> About this task
Begin at the line below that contains "taking as parameters the start time". Repeat it and all remaining lines of the records exactly.

━━━━━ Study material ━━━━━

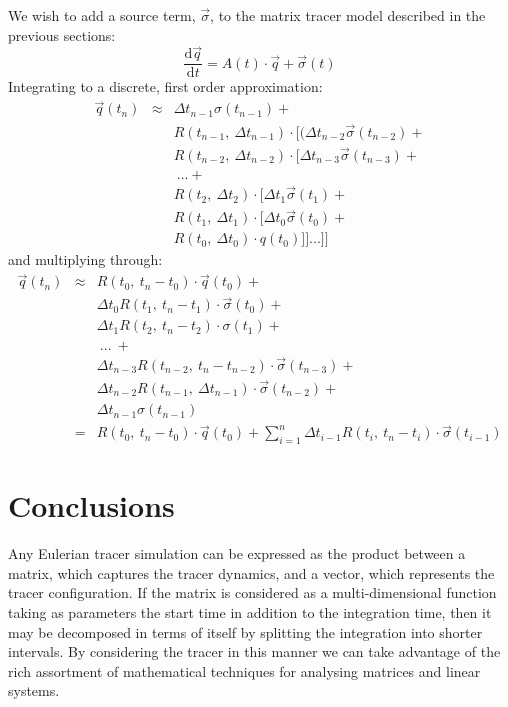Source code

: \documentclass[11pt]{article}
\begin{document}
We wish to add a source term, $\vec \sigma$, to the matrix tracer model
described in the previous sections:
\begin{equation}
\frac{\mathrm d \vec q}{\mathrm d t} = A(t) \cdot \vec q + \vec \sigma(t)
\end{equation}
Integrating to a discrete, first order approximation:
\begin{eqnarray}
  \vec q(t_n) 
  & \approx & \Delta t_{n-1} \sigma(t_{n-1}) + \nonumber \\
  & & R(t_{n-1}, ~ \Delta t_{n-1}) \cdot [(\Delta t_{n-2} \vec \sigma(t_{n-2}) + \nonumber \\
  & & R(t_{n-2}, ~ \Delta t_{n-2}) \cdot [\Delta t_{n-3} \vec \sigma(t_{n-3}) + \nonumber \\
  & & ~... + \nonumber \\
  & & R(t_2, ~ \Delta t_2) \cdot [\Delta t_1 \vec \sigma(t_1) + \nonumber \\
  & & R(t_1, ~ \Delta t_1) \cdot [\Delta t_0 \vec \sigma(t_0) + \nonumber \\
  & & R(t_0, ~ \Delta t_0) \cdot q(t_0) ]]...]]
\end{eqnarray}
and multiplying through:
\begin{eqnarray}
\vec q(t_n) 
  & \approx & R(t_0, ~ t_n-t_0) \cdot \vec q(t_0) + \nonumber \\
  & & \Delta t_0 R(t_1, ~ t_n-t_1) \cdot \vec \sigma(t_0) + \nonumber \\
  & & \Delta t_1 R(t_2, ~ t_n-t_2) \cdot \sigma(t_1) + \nonumber \\
  & & ~...~+ \nonumber \\ 
  & & \Delta t_{n-3} R(t_{n-2}, ~ t_n-t_{n-2}) \cdot \vec\sigma(t_{n-3}) + \nonumber \\
  & & \Delta t_{n-2} R(t_{n-1}, ~ \Delta t_{n-1}) \cdot \vec \sigma(t_{n-2}) + \nonumber \\
  & & \Delta t_{n-1} \sigma(t_{n-1}) \\
  & = & R(t_0,~t_n-t_0) \cdot \vec q(t_0) + 
  \sum_{i=1}^{n} \Delta t_{i-1} R(t_i,~t_n-t_i) \cdot \vec \sigma(t_{i-1})
\end{eqnarray}

\section{Conclusions}

Any Eulerian tracer simulation can be expressed as the product between a matrix,
which captures the tracer dynamics, and a vector, which represents the tracer
configuration.  If the matrix is considered as a multi-dimensional function
taking as parameters the start time 
in addition to the integration time, then it may be decomposed in terms of
itself by splitting the integration into shorter intervals.  
By considering the tracer in this manner we can take advantage of the rich
assortment of mathematical techniques for analysing matrices and linear systems.
\end{document}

━━━━━

> Solution to this exercise
taking as parameters the start time 
in addition to the integration time, then it may be decomposed in terms of
itself by splitting the integration into shorter intervals.  
By considering the tracer in this manner we can take advantage of the rich
assortment of mathematical techniques for analysing matrices and linear systems.
\end{document}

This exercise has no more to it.